In caso contrario mi verrebbe voglia di sostenere la Brambilla se non fosse che la legge europea di cui abbiamo parlato pocanzi ha praticamente incassato il via libera da tutti i partiti italiani (Pd, Pdl, Udc, Lega Nord…). Dal rapporto della Lav si evince che gli unici Onorevoli contrari sono stati: Sonia Alfano, Crocetta e Muscardini, un manipolo degno di Leonida alle Termopili. Allora, dato che siamo in tema di empatia, mi immagino il finale di una commedia all’italiana.

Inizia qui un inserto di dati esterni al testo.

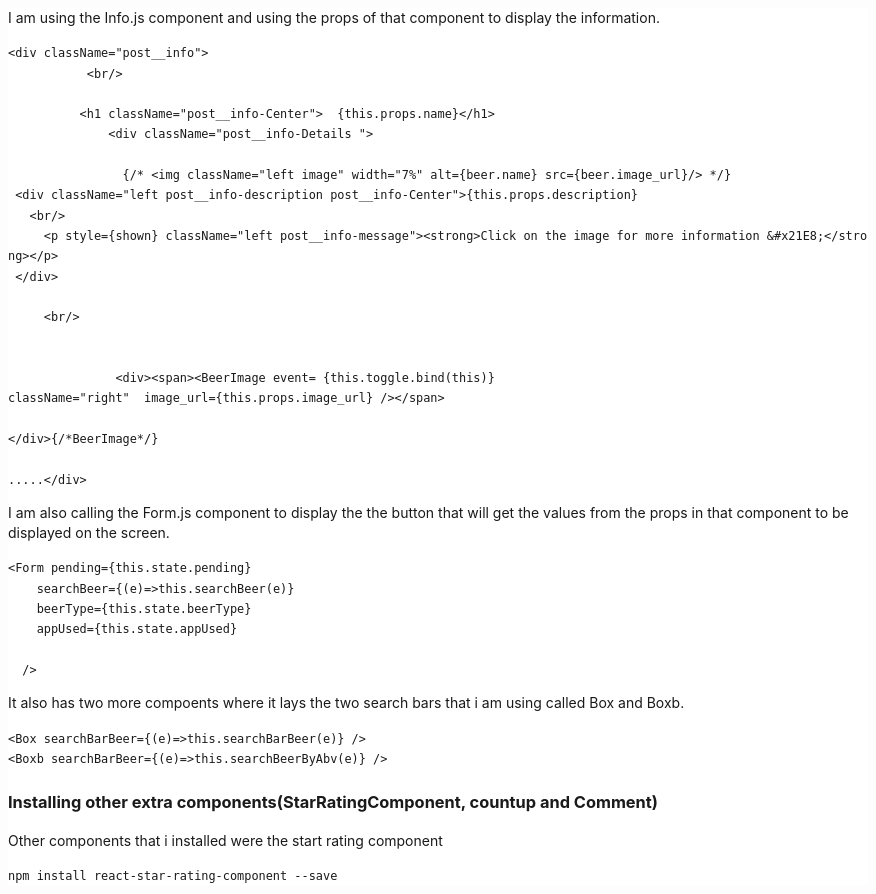 I am using the Info.js component and using the props of that component to display the information.


```
<div className="post__info">
           <br/>

          <h1 className="post__info-Center">  {this.props.name}</h1>
              <div className="post__info-Details ">

                {/* <img className="left image" width="7%" alt={beer.name} src={beer.image_url}/> */}
 <div className="left post__info-description post__info-Center">{this.props.description}
   <br/>
     <p style={shown} className="left post__info-message"><strong>Click on the image for more information &#x21E8;</strong></p>
 </div>

     <br/>


               <div><span><BeerImage event= {this.toggle.bind(this)}
className="right"  image_url={this.props.image_url} /></span>

</div>{/*BeerImage*/}

.....</div>
```

I am also calling the Form.js component to display the the button that will get the values from the props in that component to be displayed on the screen.

```
<Form pending={this.state.pending}
    searchBeer={(e)=>this.searchBeer(e)}
    beerType={this.state.beerType}
    appUsed={this.state.appUsed}

  />
```
It also has two more compoents where it lays the two search bars that i am using called Box and Boxb.

```
<Box searchBarBeer={(e)=>this.searchBarBeer(e)} />
<Boxb searchBarBeer={(e)=>this.searchBeerByAbv(e)} />
```



### Installing other extra components(StarRatingComponent, countup and Comment)

Other components that i installed were the start rating component

```
npm install react-star-rating-component --save
```
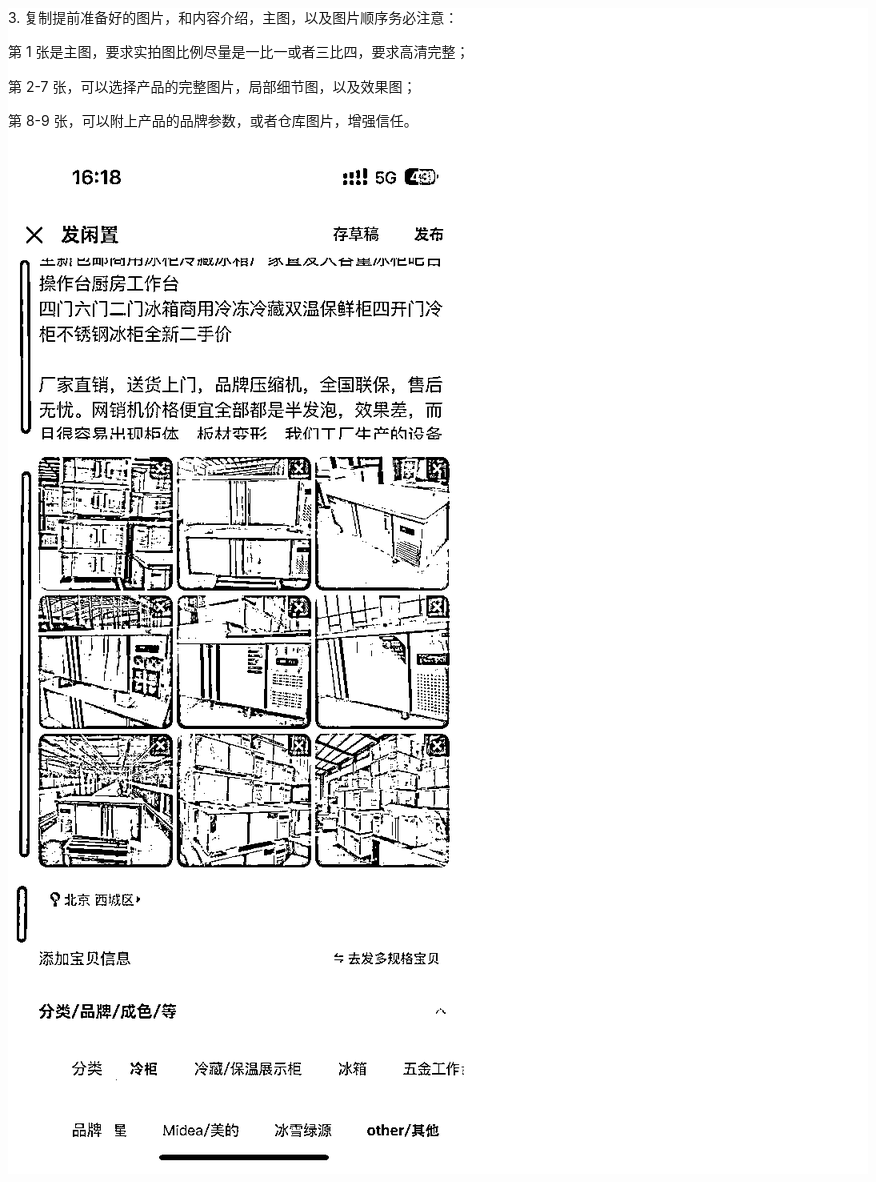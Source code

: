 3\. 复制提前准备好的图片，和内容介绍，主图，以及图片顺序务必注意：

第 1 张是主图，要求实拍图比例尽量是一比一或者三比四，要求高清完整；

第 2-7 张，可以选择产品的完整图片，局部细节图，以及效果图；

第 8-9 张，可以附上产品的品牌参数，或者仓库图片，增强信任。

![](img/be7ccb603ef52a6e9e53a38a244edb19.png)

Ci troviamo sul set del reality show partorito da Rai Uno sull’onda di una dilagante zoofilia elettorale, un po’ tribuna politica e un po’ fattoria di campagna. Ogni politico si è portato il suo animale da casa per farlo intervistare da Bruno Vespa (Polistes salottus) il cui nome rientra a buon titolo nel regno animale. Ci sono Vittoria e Puggy di Silvio, Empty di Mario. Decly, il criceto di Giannino. I pesci rossi di Casini nella bolla di vetro, Vendolino e Vendolina. Rutto, il bulldog di Rutelli. Grillo è il grande assente, pare sia stato assalito da alcuni membri del Cda del Monte dei Paschi di Siena che l’hanno preso a ciabattate e spruzzato di Baygon come si usa fare con gli insetti fastidiosi. Manca anche il cane di Gianfranco Fini, ma, avendo sbagliato studio, c’è Bocchino che si è dovuto travestire da doberman per restare.
La trasmissione si chiude tra gli applausi. I padroni degli animali se ne vanno al ristorante. Ma cani e gatti in molti locali restano fuori. Si spengono i riflettori. Si respira un’aria felliniana da festa finita. Entra in studio l’animalaro, (così, a Roma, si chiama l’addetto agli animali) e chiede ragguagli: “a Dottò che famo con tutte ‘ste bestie?”. Rispondono dalla regia: “la campagna elettorale è finita, manda tutti gli animali in laboratorio, li stanno aspettando”.